What is being asked: Below are records. Count every line containing the word "return" and give the number alone.
*** Opening of Supplied material ***
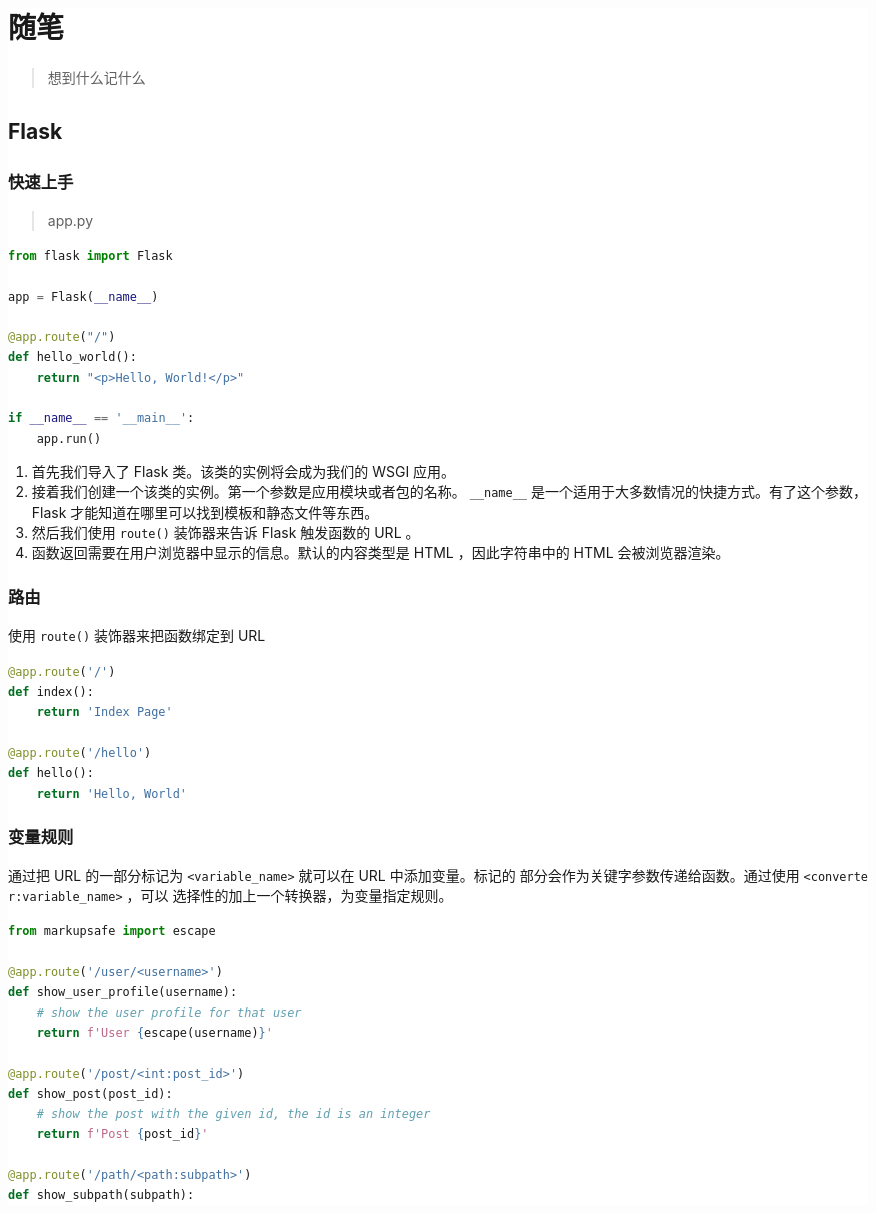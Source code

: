# 随笔

> 想到什么记什么



## Flask

### 快速上手

> app.py

```python
from flask import Flask

app = Flask(__name__)

@app.route("/")
def hello_world():
    return "<p>Hello, World!</p>"

if __name__ == '__main__':
    app.run()
```

1. 首先我们导入了 Flask 类。该类的实例将会成为我们的 WSGI 应用。
2. 接着我们创建一个该类的实例。第一个参数是应用模块或者包的名称。 `__name__` 是一个适用于大多数情况的快捷方式。有了这个参数， Flask 才能知道在哪里可以找到模板和静态文件等东西。
3. 然后我们使用 `route()` 装饰器来告诉 Flask 触发函数的 URL 。
4. 函数返回需要在用户浏览器中显示的信息。默认的内容类型是 HTML ，因此字符串中的 HTML 会被浏览器渲染。



### 路由

使用 `route()` 装饰器来把函数绑定到 URL

```python
@app.route('/')
def index():
    return 'Index Page'

@app.route('/hello')
def hello():
    return 'Hello, World'
```



### 变量规则

通过把 URL 的一部分标记为 `<variable_name>` 就可以在 URL 中添加变量。标记的 部分会作为关键字参数传递给函数。通过使用 `<converter:variable_name>` ，可以 选择性的加上一个转换器，为变量指定规则。

```python
from markupsafe import escape

@app.route('/user/<username>')
def show_user_profile(username):
    # show the user profile for that user
    return f'User {escape(username)}'

@app.route('/post/<int:post_id>')
def show_post(post_id):
    # show the post with the given id, the id is an integer
    return f'Post {post_id}'

@app.route('/path/<path:subpath>')
def show_subpath(subpath):
```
*** Close of Supplied material ***
Output of the exercise: 5